LSND experiment at Los Alamos National Laboratory and Virginia Tech

This suggested that muon antineutrinos were oscillating into electron antineutrinos along the way, but not in the way expected if there are only three neutrino flavours.

The plot thickened in 2007 when another Fermilab experiment, MiniBooNE, an 818 tonne mineral-oil Cherenkov detector located 541 m downstream from Fermilab’s Booster neutrino beamline, began to see a similar effect.

FNAL/MiniBooNE

The excess grew, and last November the MiniBooNE collaboration reported a 4.5σ deviation from the predicted event rate for the appearance of electron neutrinos in a muon neutrino beam. In the meantime, theoretical revisions in 2011 meant that measurements of neutrinos from nuclear reactors also show deviations suggestive of sterile-neutrino interference: the so-called “reactor anomaly”.

Tensions have been running high. The latest results from MINOS+, first reported in 2017 and recently accepted for publication in Physical Review Letters, fail to confirm the MiniBooNE signal. The MINOS+ results are also consistent with those from a comparable analysis of atmospheric neutrinos in 2016 by the IceCube detector at the South Pole.

U Wisconsin ICECUBE neutrino detector at the South Pole

“LSND, MiniBooNE and the reactor data are fairly compatible when interpreted in terms of sterile neutrinos, but they are in stark conflict with the null results from MINOS+ and IceCube,” says theorist Joachim Kopp of CERN. “It might be possible to come up with a model that allows compatibility, but the simplest sterile neutrino models do not allow this.” In late February, the long-baseline T2K experiment in Japan joined the chorus of negative searches for the sterile neutrino, although excluding a different region of parameter space.

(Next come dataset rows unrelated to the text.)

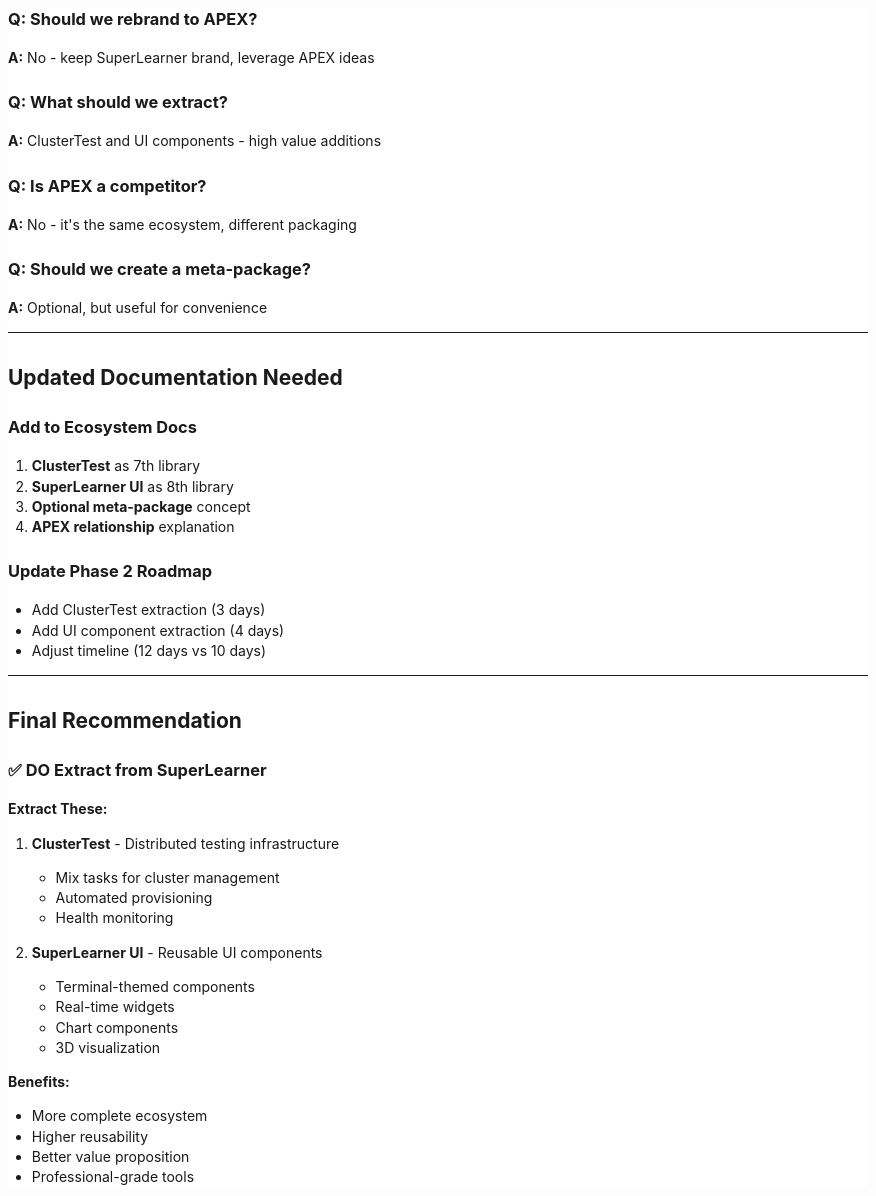 ### Q: Should we rebrand to APEX?
**A:** No - keep SuperLearner brand, leverage APEX ideas

### Q: What should we extract?
**A:** ClusterTest and UI components - high value additions

### Q: Is APEX a competitor?
**A:** No - it's the same ecosystem, different packaging

### Q: Should we create a meta-package?
**A:** Optional, but useful for convenience

---

## Updated Documentation Needed

### Add to Ecosystem Docs
1. **ClusterTest** as 7th library
2. **SuperLearner UI** as 8th library
3. **Optional meta-package** concept
4. **APEX relationship** explanation

### Update Phase 2 Roadmap
- Add ClusterTest extraction (3 days)
- Add UI component extraction (4 days)
- Adjust timeline (12 days vs 10 days)

---

## Final Recommendation

### ✅ DO Extract from SuperLearner

**Extract These:**
1. **ClusterTest** - Distributed testing infrastructure
   - Mix tasks for cluster management
   - Automated provisioning
   - Health monitoring

2. **SuperLearner UI** - Reusable UI components
   - Terminal-themed components
   - Real-time widgets
   - Chart components
   - 3D visualization

**Benefits:**
- More complete ecosystem
- Higher reusability
- Better value proposition
- Professional-grade tools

T2K Experiment, Tokai to Kamioka, Japan

T2K Experiment, Tokai to Kamioka, Japan

Whereas MiniBooNE and LSND sought to observe a second-order flavour transition (in which a muon neutrino morphs into a sterile and then electron neutrino), MINOS+ and IceCube are sensitive to a first-order muon-to-sterile transition that would reduce the expected flux of muon neutrinos. Such “disappearance” experiments are potentially more sensitive to sterile neutrinos, provided systematic errors are carefully modelled.

“The MiniBooNE observations interpreted as a pure sterile neutrino oscillation signal are incompatible with the muon-neutrino disappearance data,” says MINOS+ spokesperson Jenny Thomas of University College London. “In the event that the most likely MiniBooNE signal were due to a sterile neutrino, the signal would be unmissable in the MINOS/MINOS+ neutral-current and charged-current data sets.” Taking into account simple unitarity arguments, adds Thomas, the latest MINOS+ analysis is incompatible with the MiniBooNE result at the 2σ level and at 3σ sigma below a “mass-splitting” of 1 eV2 (see figure 1).